The description of the present disclosure has been presented for purposes of illustration and is not intended to be exhaustive or limited to the present disclosure. Many modifications, variations, and alternative implementations will be apparent to those of ordinary skill in the art having the benefit of the teachings presented in the foregoing descriptions and the associated drawings.
The examples were chosen and described to explain the principles of the disclosure, and to enable others skilled in the art to understand the disclosure for various implementations and to best utilize the underlying principles and various implementations with various modifications as are suited to the particular use contemplated.
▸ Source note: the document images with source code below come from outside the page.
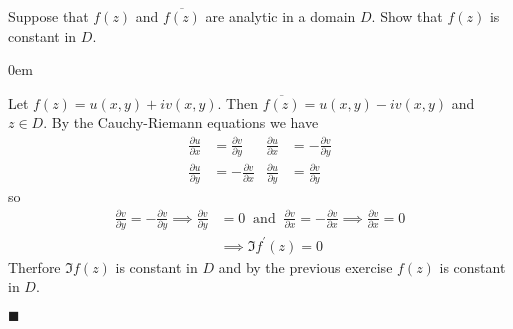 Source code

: \documentclass[12pt]{article}
\renewcommand{\qed}{\hfill$\blacksquare$}
\renewenvironment{proof}{\vspace{1em}\begin{addmargin}[2em]{0em}\begin{newproof}}{\end{newproof}\end{addmargin}\qed}
\newenvironment{exercise}[2][Exercise]{\begin{trivlist}
\item[\hskip \labelsep {\bfseries #1} \hskip \labelsep {\bfseries #2.}]}{\end{trivlist}}
\begin{document}
\newpage
\begin{exercise}{11}
	Suppose that $f(z)$ and $\overline{f(z)}$ are analytic in a domain $D$. Show that $f(z)$ is constant in $D$.
\end{exercise}
\begin{proof} Let $f(z) = u(x,y) + iv(x,y)$. Then $\overline{f(z)} = u(x,y) - iv(x,y)$ and $z \in D$. By the Cauchy-Riemann equations we have
	\begin{align*}
		\frac{\partial u}{\partial x} &= \frac{\partial v}{\partial y} & \frac{\partial u}{\partial x} &= -\frac{\partial v}{\partial y} \\
		\frac{\partial u}{\partial y} &= -\frac{\partial v}{\partial x} & \frac{\partial u}{\partial y} &= \frac{\partial v}{\partial y}
	\end{align*}
	so
	\begin{align*}
		\frac{\partial v}{\partial y} = -\frac{\partial v}{\partial y} \implies \frac{\partial v}{\partial y} &= 0 ~ \text{ and } ~ \frac{\partial v}{\partial x} = -\frac{\partial v}{\partial x} \implies \frac{\partial v}{\partial x} = 0 \\
					      &\implies \Im f^{'}(z) = 0
	\end{align*}
	Therfore $\Im f(z)$ is constant in $D$ and by the previous exercise $f(z)$ is constant in $D$.
\end{proof}
\end{document}
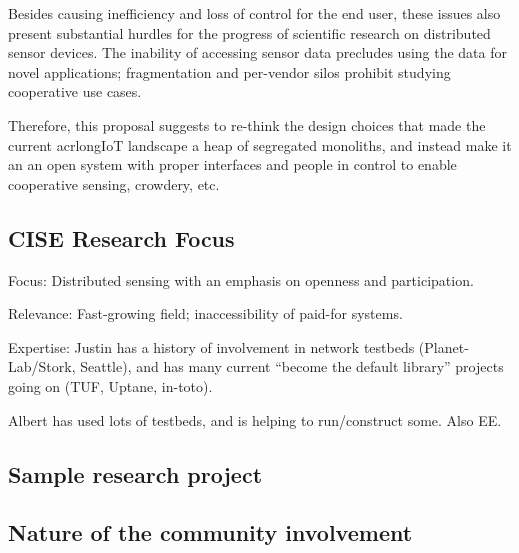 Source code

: Besides causing inefficiency and loss of control for the end user,
these issues also present substantial hurdles for the progress
of scientific research on distributed sensor devices.
The inability of accessing sensor data precludes using the
data for novel applications; fragmentation and per-vendor silos
prohibit studying cooperative use cases.

Therefore, this proposal suggests to re-think the design choices
that made the current acrlong{IoT} landscape a heap of segregated
monoliths, and instead make it an an open system with proper interfaces and people in control to enable cooperative sensing, crowdery, etc.


\subsection{CISE Research Focus}

Focus: Distributed sensing with an emphasis on openness and participation.

Relevance: Fast-growing field; inaccessibility of paid-for systems.

Expertise: Justin has a history of involvement in network testbeds
(Planet-Lab/Stork, Seattle), and has many current ``become the default
library'' projects going on (TUF, Uptane, in-toto).

Albert has used lots of testbeds, and is helping to run/construct some.
Also EE.


\subsection{Sample research project}

\subsection{Nature of the community involvement}


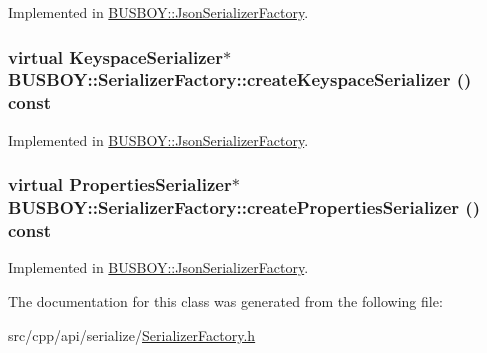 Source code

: Implemented in \hyperlink{classBUSBOY_1_1JsonSerializerFactory_a59e34529797620296dcbb69352bdd2ca}{BUSBOY::JsonSerializerFactory}.\hypertarget{classBUSBOY_1_1SerializerFactory_a76f6c404097a5412b5831eb38066e1e2}{
\subsubsection[{createKeyspaceSerializer}]{\setlength{\rightskip}{0pt plus 5cm}virtual {\bf KeyspaceSerializer}$\ast$ BUSBOY::SerializerFactory::createKeyspaceSerializer () const}}
\label{classBUSBOY_1_1SerializerFactory_a76f6c404097a5412b5831eb38066e1e2}


Implemented in \hyperlink{classBUSBOY_1_1JsonSerializerFactory_a1bab634e3e3e407b413f875579b8b16c}{BUSBOY::JsonSerializerFactory}.\hypertarget{classBUSBOY_1_1SerializerFactory_a3e5cee585280539a83558d4553a8d77a}{
\subsubsection[{createPropertiesSerializer}]{\setlength{\rightskip}{0pt plus 5cm}virtual {\bf PropertiesSerializer}$\ast$ BUSBOY::SerializerFactory::createPropertiesSerializer () const}}
\label{classBUSBOY_1_1SerializerFactory_a3e5cee585280539a83558d4553a8d77a}


Implemented in \hyperlink{classBUSBOY_1_1JsonSerializerFactory_aa93357994dab0bf30dca30e00959eb2d}{BUSBOY::JsonSerializerFactory}.

The documentation for this class was generated from the following file:\begin{DoxyCompactItemize}
\item 
src/cpp/api/serialize/\hyperlink{SerializerFactory_8h}{SerializerFactory.h}\end{DoxyCompactItemize}
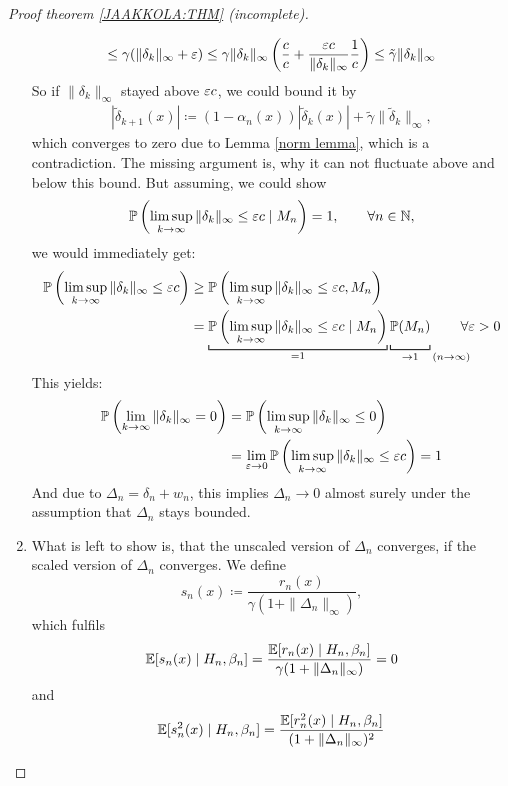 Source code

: \begin{proof}[Proof theorem \ref{JAAKKOLA:THM} (incomplete)]
\begin{enumerate}[label= Step \arabic*:, ref= Step \arabic*, leftmargin=0pt]
\[        \le \gamma (\|\delta_k\|_\infty + \varepsilon)
        \le \gamma \|\delta_k\|_\infty \left(
            \frac{c}{c} + \frac{\varepsilon c}{\|\delta_k\|_\infty} \frac{1}{c}
        \right)
        \le \tilde{\gamma} \|\delta_k\|_\infty
    \]
    So if \(\|\delta_k\|_\infty\) stayed above \(\varepsilon c\), we could bound it by
    \begin{align}\label{making it scale invariant}
        |\tilde{\delta}_{k+1}(x)|\coloneqq (1-\alpha_n(x))|\tilde{\delta}_k(x)|+\tilde{\gamma} \|\tilde{\delta}_k\|_\infty,
    \end{align}
    which converges to zero due to Lemma \ref{norm lemma}, which is a contradiction. The missing argument is, why it can not fluctuate above and below this bound. But assuming, we could show
    \[
        \mathbb{P}\left(\limsup_{k\to\infty} \|\delta_k\|_\infty \le \varepsilon c \mid M_n \right)=1, \qquad \forall n\in\mathbb{N},
    \]
    we would immediately get:
    \begin{align*}
        \Pr\left(\limsup_{k\to\infty} \|\delta_k\|_\infty \le \vep c\right)
        &\ge \Pr\left(\limsup_{k\to\infty} \|\delta_k\|_\infty \le \vep c , M_n \right)\\
        &=\underbracket[0.7pt]{
            \Pr\left(\limsup_{k\to\infty} \|\delta_k\|_\infty \le \vep c \mid M_n \right)
        }_{=1} \underbracket[0.7pt]{\vphantom{\sup_{k}}\Pr(M_n)}_{
            \to 1 \mathrlap{\quad (n\to \infty)}
        } \qquad \forall \vep >0
    \end{align*}
    This yields:
    \begin{align*}
        \mathbb{P}\left(\lim_{k\to\infty} \|\delta_k\|_\infty = 0 \right)
        &=\mathbb{P}\left(\limsup_{k\to\infty} \|\delta_k\|_\infty \le 0 \right)\\
        &=\lim_{\varepsilon\to 0} \mathbb{P}\left(\limsup_{k\to\infty} \|\delta_k\|_\infty \le \varepsilon c \right)=1
    \end{align*}
    And due to \(\Delta_n=\delta_n+w_n\), this implies \(\Delta_n\to 0\) almost surely under the assumption that \(\Delta_n\) stays bounded. 
    \item What is left to show is, that the unscaled version of \(\Delta_n\) converges, if the scaled version of \(\Delta_n\) converges. We define
    \[
        s_n(x)\coloneqq \frac{r_n(x)}{\gamma(1+\|\Delta_n\|_\infty)},
    \]
    which fulfils
    \[
        \mathbb{E}[s_n(x) \mid H_n,\beta_n]=\frac{\mathbb{E}[r_n(x)\mid H_n,\beta_n]}{\gamma (1+\|\Delta_n\|_\infty)}=0
    \]
    and
    \[
        \mathbb{E}[s_n^2(x)\mid H_n,\beta_n]
        =\frac{\mathbb{E}[r_n^2(x)\mid H_n,\beta_n]}{(1+\|\Delta_n\|_\infty)^2}
\]
\end{enumerate}
\end{proof}

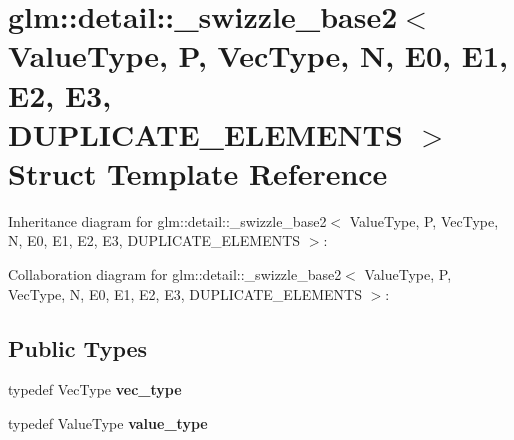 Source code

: \hypertarget{structglm_1_1detail_1_1__swizzle__base2}{\section{glm\-:\-:detail\-:\-:\-\_\-swizzle\-\_\-base2$<$ Value\-Type, P, Vec\-Type, N, E0, E1, E2, E3, D\-U\-P\-L\-I\-C\-A\-T\-E\-\_\-\-E\-L\-E\-M\-E\-N\-T\-S $>$ Struct Template Reference}
\label{structglm_1_1detail_1_1__swizzle__base2}
}


Inheritance diagram for glm\-:\-:detail\-:\-:\-\_\-swizzle\-\_\-base2$<$ Value\-Type, P, Vec\-Type, N, E0, E1, E2, E3, D\-U\-P\-L\-I\-C\-A\-T\-E\-\_\-\-E\-L\-E\-M\-E\-N\-T\-S $>$\-:


Collaboration diagram for glm\-:\-:detail\-:\-:\-\_\-swizzle\-\_\-base2$<$ Value\-Type, P, Vec\-Type, N, E0, E1, E2, E3, D\-U\-P\-L\-I\-C\-A\-T\-E\-\_\-\-E\-L\-E\-M\-E\-N\-T\-S $>$\-:
\subsection*{Public Types}
\begin{DoxyCompactItemize}
\item 
\hypertarget{structglm_1_1detail_1_1__swizzle__base2_a5f999904e676a4f5b0bdaa157415ee1c}{typedef Vec\-Type {\bfseries vec\-\_\-type}}\label{structglm_1_1detail_1_1__swizzle__base2_a5f999904e676a4f5b0bdaa157415ee1c}

\item 
\hypertarget{structglm_1_1detail_1_1__swizzle__base2_a656c11aaeeaca042deed88711c9dc063}{typedef Value\-Type {\bfseries value\-\_\-type}}\label{structglm_1_1detail_1_1__swizzle__base2_a656c11aaeeaca042deed88711c9dc063}

\end{DoxyCompactItemize}
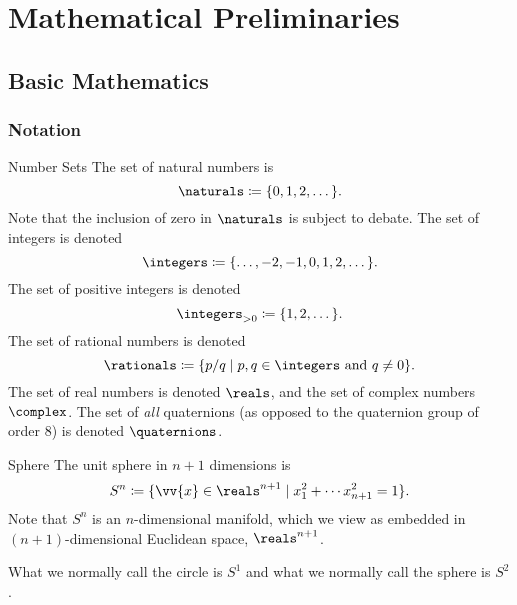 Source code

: \chapter{Mathematical Preliminaries}
\section{Basic Mathematics}
\subsection{Notation}
\begin{ntn}{Number Sets}{}
    The set of natural numbers is
    \begin{equation}
        \naturals \coloneqq \{0, 1, 2, \dotsc\}.
    \end{equation}
    Note that the inclusion of zero in \(\naturals\) is subject to debate.
    The set of integers is denoted
    \begin{equation}
        \integers \coloneqq \{\dotsc, -2, -1, 0, 1, 2, \dotsc\}.
    \end{equation}
    The set of positive integers is denoted
    \begin{equation}
        \positiveintegers \coloneqq \{1, 2, \dotsc\}.
    \end{equation}
    The set of rational numbers is denoted
    \begin{equation}
        \rationals \coloneqq \{p/q \mid p, q \in \integers \text{ and } q \ne 0\}.
    \end{equation}
    The set of real numbers is denoted \(\reals\), and the set of complex numbers \(\complex\).
    The set of \emph{all} quaternions (as opposed to the quaternion group of order 8) is denoted \(\quaternions\).
\end{ntn}

\begin{ntn}{Sphere}{}
    The unit sphere in \(n + 1\) dimensions is
    \begin{equation}
        S^n \coloneqq \{\vv{x} \in \reals^{n+1} \mid x_1^2 + \dotsb x_{n+1}^2 = 1\}.
    \end{equation}
    Note that \(S^n\) is an \(n\)-dimensional manifold, which we view as embedded in \((n + 1)\)-dimensional Euclidean space, \(\reals^{n+1}\).
    
    What we normally call the circle is \(S^1\) and what we normally call the sphere is \(S^2\).
\end{ntn}

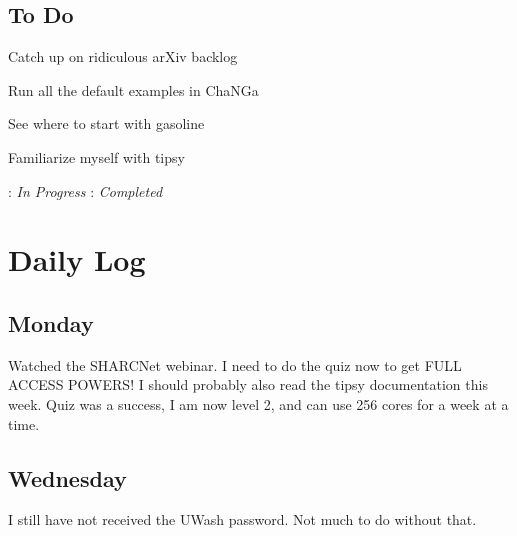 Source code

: \documentclass[11pt,letterpaper]{article}
\begin{document}
\subsection*{To Do}
\begin{bullets}
\item[\textleaf] Catch up on ridiculous arXiv backlog
\item[\checkmark] Run all the default examples in ChaNGa
\item See where to start with gasoline
\item Familiarize myself with tipsy
\end{bullets}

\textleaf : \textit{In Progress} \qquad \checkmark : \textit{Completed}

\section*{Daily Log}
\subsection*{Monday}
Watched the SHARCNet webinar.  I need to do the quiz now to get FULL ACCESS 
POWERS!  I should probably also read the tipsy documentation this week.  Quiz
was a success, I am now level 2, and can use 256 cores for a week at a time.
\subsection*{Wednesday}
I still have not received the UWash password.  Not much to do without that.
\end{document}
Therefore, it is to be understood that the scope of the disclosure is not to be limited to the specific examples of the implementations disclosed and that modifications and other implementations are intended to be included within the scope of the present disclosure.
Claims
1. A neural network system implemented by one or more computers for restoring an image, comprising:
- an encoder comprising a plurality of encoder blocks, wherein each encoder block comprises at least one transformer block and one convolution layer, wherein the encoder receives an input image and generates a plurality of encoder features and a plurality of latent vectors; and
- a generative adversarial network (GAN) prior network comprising a plurality of pre-trained generative prior layers, wherein the GAN prior network receives the plurality of encoder features and the plurality of latent vectors from the encoder and generates an output image with super-resolution.
2. The neural network system of claim 1, further comprising:
- a decoder comprising a plurality of decoder blocks, wherein each decoder block comprises a convolution layer and a pixel shuffle layer, wherein the decoder receives a first encoder feature generated by a first encoder block and a plurality of output features generated by the GAN prior network, and generates the output image wither super-resolution.
3. The neural network system of claim 2, wherein each encoder block comprises the at least one transformer block and one convolution layer followed by the at least one transformer block,
- wherein the plurality of encoder blocks comprises the first encoder block, a plurality of intermediate encoder blocks, and a last encoder block, the first encoder block comprises multiple transformer blocks and a convolution layer followed by the multiple transformer blocks, the plurality of intermediate encoder blocks and the last encoder block respectively comprise a transformer block and a convolution layer followed by the transformer block, and
- wherein the first encoder block receives the input image, generates a first encoder feature, and sends the first encoder feature respectively to a pre-trained generative prior layer in the GAN prior network and a first decoder block in the decoder.
4. The neural network system of claim 3, wherein resolutions of the plurality of encoder features decrease from the first encoder block to the last encoder block.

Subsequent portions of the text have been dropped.